Touristen und der Shutdown in den USA:Freiheitsstatue aus der Ferne

Government Shutdown Closes Statue Of Liberty

Derzeit der einzige Weg, Lady Liberty näherzukommen: Wegen des Stillstands in den USA ist der Besuch der Freiheitsstatue in New York nicht möglich.

(Foto: AFP)

Der Stillstand der US-Verwaltung trifft auch Zehntausende Urlauber. Sie stehen vor verschlossenen Museen und umzäunten Denkmälern - und müssen so schnell wie möglich ihre Zelte in den Nationalparks abbrechen.

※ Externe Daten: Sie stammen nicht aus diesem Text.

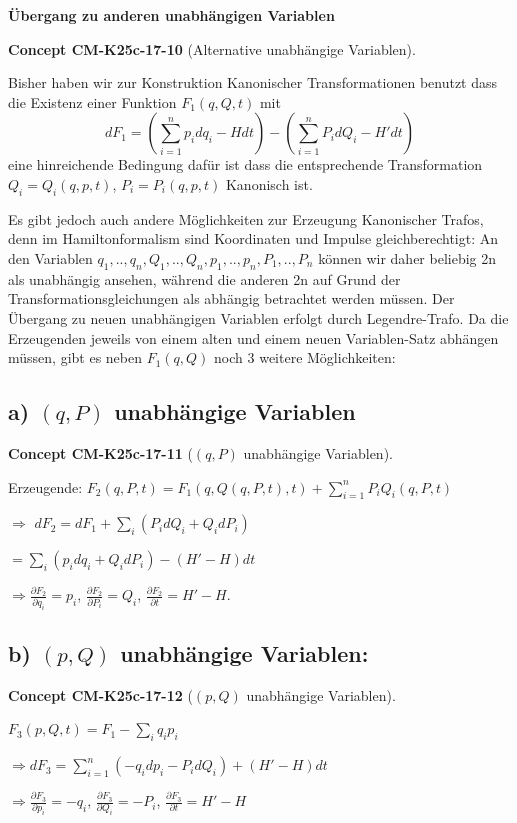 \documentclass[10pt, letterpaper]{article}
\newcommand{\CustomHeading}[3]{%
  \par\medskip\noindent%
  \textbf{#1 #2} \textnormal{(#3)}.\enskip%
}
\newenvironment{CONC}[2]{\begin{unitbox}\CustomHeading{Concept}{#1}{#2}}{\end{unitbox}}
\begin{document}
\textbf{Übergang zu anderen unabhängigen Variablen}

\begin{CONC}{CM-K25c-17-10}{Alternative unabhängige Variablen}
Bisher haben wir zur Konstruktion Kanonischer Transformationen benutzt dass die Existenz einer Funktion $F_1(q,Q,t)$ mit
\[dF_1 = \left(\sum_{i=1}^n p_i dq_i - H dt\right) - \left(\sum_{i=1}^n P_i dQ_i - H' dt\right)\]
eine hinreichende Bedingung dafür ist dass die entsprechende Transformation $Q_i = Q_i(q,p,t)$, $P_i = P_i(q,p,t)$ Kanonisch ist.

Es gibt jedoch auch andere Möglichkeiten zur Erzeugung Kanonischer Trafos, denn im Hamiltonformalism sind Koordinaten und Impulse gleichberechtigt: An den Variablen $q_1,..,q_n,Q_1,..,Q_n,p_1,..,p_n,P_1,..,P_n$ können wir daher beliebig 2n als unabhängig ansehen, während die anderen 2n auf Grund der Transformationsgleichungen als abhängig betrachtet werden müssen. Der Übergang zu neuen unabhängigen Variablen erfolgt durch Legendre-Trafo. Da die Erzeugenden jeweils von einem alten und einem neuen Variablen-Satz abhängen müssen, gibt es neben $F_1(q,Q)$ noch 3 weitere Möglichkeiten:
\end{CONC}

\subsection*{a) $(q,P)$ unabhängige Variablen}

\begin{CONC}{CM-K25c-17-11}{$(q,P)$ unabhängige Variablen}
Erzeugende: $F_2(q,P,t) = F_1(q,Q(q,P,t),t) + \sum_{i=1}^n P_i Q_i(q,P,t)$

$\Rightarrow$ $dF_2 = dF_1 + \sum_i (P_i dQ_i + Q_i dP_i)$

$= \sum_i (p_i dq_i + Q_i dP_i) - (H'-H)dt$

$\Rightarrow \frac{\partial F_2}{\partial q_i} = p_i$, $\frac{\partial F_2}{\partial P_i} = Q_i$, $\frac{\partial F_2}{\partial t} = H'-H$.
\end{CONC}
\subsection*{b) $(p,Q)$ unabhängige Variablen:}

\begin{CONC}{CM-K25c-17-12}{$(p,Q)$ unabhängige Variablen}
$F_3(p,Q,t) = F_1 - \sum_i q_i p_i$

$\Rightarrow dF_3 = \sum_{i=1}^n (-q_i dp_i - P_i dQ_i) + (H'-H)dt$

$\Rightarrow \frac{\partial F_3}{\partial p_i} = -q_i$, $\frac{\partial F_3}{\partial Q_i} = -P_i$, $\frac{\partial F_3}{\partial t} = H'-H$
\end{CONC}
\end{document}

Die Sonne scheint, Wattewolken treiben am weißblauen Himmel, doch Simona Amorosi ist wütend. Auch das gute Wetter kann die Stimmung der 30-Jährigen nicht aufhellen. Umgerechnet 4800 Euro hat sie für die Reise von London in die US-Hauptstadt Washington bezahlt. Nun steht sie in Sichtweite des berühmtesten Denkmals der Stadt und kann die Statue von Abraham Lincoln trotzdem nur aus der Ferne betrachten.

Absperrzäune, Hinweisschilder, enttäuschte Besucher vor geschlossenen Museen: Zehntausende Touristen in den USA bekommen seit Dienstag zu spüren, dass das Lahmlegen der öffentlichen Verwaltung nicht nur Amerikanern einen Strich durch die Rechnung macht. Da Republikaner und Demokraten ihren Etatstreit zu weit getrieben haben und das Weiße Haus den "Shutdown" der Regierung angeordnet hat, müssen etliche Reisende im ganzen Land ihr Sightseeing-Programm umwerfen.

Nationalparks, Museen, Kunstsammlungen, Denkmäler - alles bleibt geschlossen, bis der Streit beigelegt ist. Als "Unannehmlichkeiten" für Touristen bezeichnet der ehemalige republikanische Abgeordnete Newt Gingrich das, was sich an Hunderten staatlich betriebenen Sehenswürdigkeiten abspielt: "Wie kann das passieren? Ich verstehe es einfach nicht", sagt die Studentin Bettina Turan, die aus Düsseldorf zu Besuch in San Francisco ist und die berüchtigte Gefängnisinsel Alcatraz besuchen wollte. "Was für ein verrücktes Land ist das hier?", fragt sie.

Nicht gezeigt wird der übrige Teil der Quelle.